Romine presents Walter Hines Page’s The Southerner (set in a fictionized “Edinboro,” a version of Greensboro, NC) as a southern version of W. E. B. Du Bois’ “double consciousness,” where living Southerners are forced to carry the shadow of the self-conscious Southerner, “the old defensive man.” 

The long-standing cultural connection between the ‘Southern’ identity and the Anglo-Saxon cultural identity continued to be prevalent. In a 1955 speech by Senator James O. Eastland defending segregation, “Defeat means death, the death of Southern culture and our aspirations as an Anglo-Saxon people.” 

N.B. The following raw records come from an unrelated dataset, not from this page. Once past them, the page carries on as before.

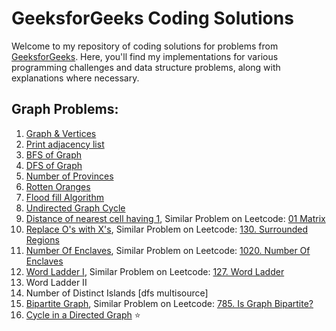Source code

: # GeeksforGeeks Coding Solutions

Welcome to my repository of coding solutions for problems from [GeeksforGeeks](https://www.geeksforgeeks.org/). Here, you'll find my implementations for various programming challenges and data structure problems, along with explanations where necessary.

## Graph Problems:  
  1. <a href="https://github.com/pramay88/GFG-Problems/blob/97f307b880947e80dc09e53030694b4f7a598520/Graph%20and%20Vertices.md" target="_blank">Graph & Vertices</a>
  2. <a href="https://github.com/pramay88/GFG-Problems/blob/a6baef87c3343e0cf1d4886d20f18bf4bfca79ea/Print%20adjacency%20list.md" target="_blank">Print adjacency list</a>
  3. <a href="https://github.com/pramay88/GFG-Problems/blob/fcdb957ed0f23b78a439ff08943cda839df600bd/BFS%20of%20Graph.md" target="_blank">BFS of Graph</a>
  4. <a href="https://github.com/pramay88/GFG-Problems/blob/fe161e7357b286d9766f0d23b1f07e0649f8b68a/DFS%20of%20Graph.md" target="_blank">DFS of Graph</a>
  5. <a href="https://github.com/pramay88/GFG-Problems/blob/30f17bd0ecaf646dc5844d87bbf444bb636cf2e1/Number%20of%20Provinces.md" target="_blank">Number of Provinces</a>
  6. <a href="https://github.com/pramay88/GFG-Problems/blob/a7d9bcc17725b947dbf2383aa7d28a2c81c2c95c/RottenOranges.md" target="_blank">Rotten Oranges</a>
  7. <a href="https://github.com/pramay88/GFG-Problems/blob/77c8766c7fe2ef795d7819770ccacc697d71d60c/Flood%20fill%20Algorithm.md" target="_blank">Flood fill Algorithm</a>
  8. <a href="https://github.com/pramay88/GFG-Problems/blob/476c726b118838c27bae8c45f0ac26337a70c930/Undirected%20Graph%20Cycle.md" target="_blank">Undirected Graph Cycle</a>
  9. <a href="https://github.com/pramay88/GFG-Problems/blob/26752886576186d68768e0272b52270a2f7c2f3a/Distance%20of%20nearest%20cell%20having%201.md" target="_blank">Distance of nearest cell having 1</a>, Similar Problem on Leetcode: <a href="https://leetcode.com/problems/01-matrix/">01 Matrix</a>
  10. <a href="https://github.com/pramay88/GFG-Problems/blob/ec6c79a39cd421c8dc90d28e89f943fd37180464/Replace%20O's%20with%20X's.md" target="_blank">Replace O's with X's</a>, Similar Problem on Leetcode: <a href="https://leetcode.com/problems/surrounded-regions/">130. Surrounded Regions</a>
  11. <a href="https://github.com/pramay88/GFG-Problems/blob/main/Number%20Of%20Enclaves.md" target="_blank">Number Of Enclaves</a>, Similar Problem on Leetcode: <a href="https://leetcode.com/problems/number-of-enclaves/">1020. Number Of Enclaves</a>
  12. <a href="https://github.com/pramay88/GFG-Problems/blob/d3158acfd9e028ca1e168e8f8c1216cf762622f0/Word%20Ladder%20I.md" target="_blank">Word Ladder I</a>, Similar Problem on Leetcode: <a href="https://leetcode.com/problems/word-ladder/">127. Word Ladder</a>
  13. Word Ladder II
  14. Number of Distinct Islands [dfs multisource]
  15. <a href="https://www.geeksforgeeks.org/problems/bipartite-graph/1?utm_source=youtube&utm_medium=collab_striver_ytdescription&utm_campaign=bipartite-graph" target="_blank">Bipartite Graph</a>, Similar Problem on Leetcode: <a href="https://leetcode.com/problems/is-graph-bipartite/description/">785. Is Graph Bipartite?</a>
  16.  <a href="https://github.com/pramay88/GFG-Problems/blob/5fb62bcc23a653e29e267ac15bbb08d524214ed7/Cycle%20in%20a%20Directed%20Graph.md" target="_blank">Cycle in a Directed Graph</a> ⭐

Southern locality is threatened (and emboldened) by abolitionists, union soldiers, carpetbaggers, Darwinists, and imported tomatoes. The tomatoes become another vital example of the “Dixie meme,” a tomato and mayonnaise sandwich.  

Dr. Romine poses the question: Is the South a bad idea? It might be good to think less of the South, he says; instead we need to reconsider the South we hold collectively in our minds, which often depends on a few stock signifiers and images. 

Further, what are the consequences of this belief in the South?